FOCUS:
Fostering Our Children's Uniqueness & Spirit
 


JULY 2009
STOP, DROP AND ROLL

Beloved community,
Hope you are finding creative ways to keep your cool this summer. It has been quite some time since I have allowed my reflections to emerge as written form. I'm grateful for all your correspondences inquiring about the newsletter. The story below will give you an idea of my journey the past six months.

FIRE ALARMS
In January, I accepted a K-8 special education teaching position at a charter school. At the time I said YES, I didn't know that 2 people had previously been servicing this position. I DID know that the students had not been receiving special education services for 4 months (warning sign #1), there were no classroom teaching materials (warning sign #2) and piles of paperwork had been unattended to (warning sign #3). Even with these obvious burning embers, I consented, allowing my chest-pounding ego to lead the way…"I can do this. I'll show them!" Within a few weeks, internal fire alarms were flashing: EMERGENCY! EMERGENCY! EMERGENCY! My inner ear could hear the unrelenting blaring sirens. I was imploding in a wildfire of demanding tasks.

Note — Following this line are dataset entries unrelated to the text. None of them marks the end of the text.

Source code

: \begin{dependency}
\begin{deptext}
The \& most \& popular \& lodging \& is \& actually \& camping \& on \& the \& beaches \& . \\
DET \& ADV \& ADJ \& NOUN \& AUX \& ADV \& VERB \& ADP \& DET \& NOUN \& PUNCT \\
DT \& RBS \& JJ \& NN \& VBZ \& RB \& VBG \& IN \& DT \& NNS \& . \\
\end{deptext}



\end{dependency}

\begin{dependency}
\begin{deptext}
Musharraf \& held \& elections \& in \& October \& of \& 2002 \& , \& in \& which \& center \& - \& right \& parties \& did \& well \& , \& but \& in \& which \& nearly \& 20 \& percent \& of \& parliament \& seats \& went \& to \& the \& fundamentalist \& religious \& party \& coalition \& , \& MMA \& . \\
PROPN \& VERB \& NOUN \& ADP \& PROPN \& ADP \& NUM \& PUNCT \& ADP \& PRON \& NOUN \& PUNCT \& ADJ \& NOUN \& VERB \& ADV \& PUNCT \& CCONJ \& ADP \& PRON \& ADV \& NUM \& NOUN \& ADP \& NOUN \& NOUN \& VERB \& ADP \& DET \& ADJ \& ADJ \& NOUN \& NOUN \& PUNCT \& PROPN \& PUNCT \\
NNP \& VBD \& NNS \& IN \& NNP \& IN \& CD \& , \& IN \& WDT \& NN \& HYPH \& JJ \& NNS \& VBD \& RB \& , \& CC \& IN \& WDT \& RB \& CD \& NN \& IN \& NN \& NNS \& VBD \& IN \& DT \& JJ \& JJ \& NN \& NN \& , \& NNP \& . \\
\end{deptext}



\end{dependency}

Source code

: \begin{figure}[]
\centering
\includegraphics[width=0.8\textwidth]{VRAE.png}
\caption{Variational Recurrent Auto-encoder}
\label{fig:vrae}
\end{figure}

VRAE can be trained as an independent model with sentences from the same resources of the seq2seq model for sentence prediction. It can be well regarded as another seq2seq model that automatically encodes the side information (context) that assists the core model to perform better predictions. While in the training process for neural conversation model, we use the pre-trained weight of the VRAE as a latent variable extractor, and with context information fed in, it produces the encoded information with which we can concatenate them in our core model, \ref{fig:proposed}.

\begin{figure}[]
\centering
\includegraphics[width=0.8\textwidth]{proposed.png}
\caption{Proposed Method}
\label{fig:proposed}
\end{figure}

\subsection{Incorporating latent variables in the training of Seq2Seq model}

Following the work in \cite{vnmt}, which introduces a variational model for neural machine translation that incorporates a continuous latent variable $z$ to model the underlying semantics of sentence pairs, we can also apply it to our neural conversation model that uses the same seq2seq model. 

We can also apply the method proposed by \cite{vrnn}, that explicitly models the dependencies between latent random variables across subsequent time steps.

I ignored the emergency signals. A survival strategy and belief I quickly adopted was "do more"…be more organized, acquire more knowledge, create more lesson plans, buy more supplies and work more hours. Steadfastly I held onto this mantra, when in truth, incessant doing was incinerating my life. With a "do more" mind and attitude, I actually accomplished less ultimately resulting in less presence, less possibilities and less awareness. I noticed myself spinning in a cycle of buying, trying and crying. Exhaustion ignited escalating
errors which in turn produced even more fires to put out. Eventually burn-out consumed me with no visible escape route.

STOP, DROP AND ROLL
Remember as a child being trained to stop, drop and roll if you should ever find yourself in the unlikely but possible situation of your clothes catching fire. Our natural inclination is to escape the flames by running.
That's exactly what I wanted to do…run like hell! The life saving technique of stopping, dropping to the ground, and rolling to extinguish the flames proved not only to be applicable to fire safety but also became the
framework for my spiritual path.

STOP
The first thing needed was to STOP right where I was at! I slammed on my brakes! And hit the STOP button! I had to STOP trying to fix external conditions! Initially this seemed counter productive yet Taoism calls this inaction "wu-wei" which doesn't literally translate as doing nothing but rather as a removal of forced or unnatural action. As I stopped panicking and halted my egotistical exertions, I no longer was a victim, no longer trapped, no longer having melt-downs. In this state of wu-wei I was now conscious. I was alive and awake for the first
time in a long while.

DROP
DROP toxic thinking and get grounded. After extinguishing excessive "doing", I was then able to gradually and not-always-so-gently smother the flames of my over-dramatized, perfectionistic, self-critical and self-blaming mind. The same repetitive and self-destructive cogitations that had consumed me and dictated my actions
could not transcend the linear dimensions of my illogical and unreasonable mind. Changing thinking is no
small task. I relied on "fire marshal" friends and colleagues to assist me in reducing my stories to ashes

Stuck in past and future thinking, I felt disconnected, unfocused and anxious. It seemed as if there was no space in my mind or heart to disengage from my own reactivity. Grounding anchored me in the present where calm and intuition thrived. Reconnected to my root Source, I was now able draw upon my spiritual nature welcoming moment to moment living. Nurturing and nourishing practices of gardening, meditation, hikes,
silence, playing piano, dance/movement, soothing music, bike riding and gratitude refreshed and inspired me.
I shifted from flare-ups to flourishing.

ROLL
ROLL with the flow. Now that I was no longer fueling fires, I transcended to a space of receptivity to whatever might happen or whatever might exist. No longer fanning the flames of manipulation and control of
circumstances or people, I chose to respond from a place of centeredness and ease. Life became easier the more I flowed with the natural movements and cycles of ups and downs. It became more difficult the more I resisted and strived to move in an opposing direction. I relaxed into present moment awareness and flowed
with the current of Infinite Goodness. Starved of oxygen, the blaze of struggle and stress was finally snuffed
out.

What ensued next was a new and benevolent relationship with myself, students and learning community.
Now attuned to passions and interests, we ignited partnerships for an edible school garden project that brought connection, meaning and value to our classroom and school. We harvested a new love of learning and being together that I shall always treasure.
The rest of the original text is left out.